Exercise instructions:
Would you restate every entry that follows, word for word, and leave out the pictures?

Record excerpts:
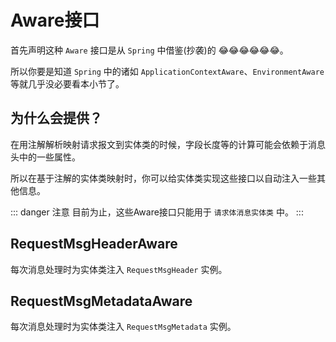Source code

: # Aware接口

首先声明这种 `Aware` 接口是从 `Spring` 中借鉴(抄袭)的 :joy::joy::joy::joy::joy::joy:。

所以你要是知道 `Spring` 中的诸如 `ApplicationContextAware`、`EnvironmentAware` 等就几乎没必要看本小节了。

## 为什么会提供？

在用注解解析映射请求报文到实体类的时候，字段长度等的计算可能会依赖于消息头中的一些属性。

所以在基于注解的实体类映射时，你可以给实体类实现这些接口以自动注入一些其他信息。

::: danger 注意
目前为止，这些Aware接口只能用于 `请求体消息实体类` 中。
:::

## RequestMsgHeaderAware

每次消息处理时为实体类注入 `RequestMsgHeader` 实例。

## RequestMsgMetadataAware

每次消息处理时为实体类注入 `RequestMsgMetadata` 实例。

Task solution:
Source code

: # Aware接口

首先声明这种 `Aware` 接口是从 `Spring` 中借鉴(抄袭)的 :joy::joy::joy::joy::joy::joy:。

所以你要是知道 `Spring` 中的诸如 `ApplicationContextAware`、`EnvironmentAware` 等就几乎没必要看本小节了。

## 为什么会提供？

在用注解解析映射请求报文到实体类的时候，字段长度等的计算可能会依赖于消息头中的一些属性。

所以在基于注解的实体类映射时，你可以给实体类实现这些接口以自动注入一些其他信息。

::: danger 注意
目前为止，这些Aware接口只能用于 `请求体消息实体类` 中。
:::

## RequestMsgHeaderAware

每次消息处理时为实体类注入 `RequestMsgHeader` 实例。

## RequestMsgMetadataAware

每次消息处理时为实体类注入 `RequestMsgMetadata` 实例。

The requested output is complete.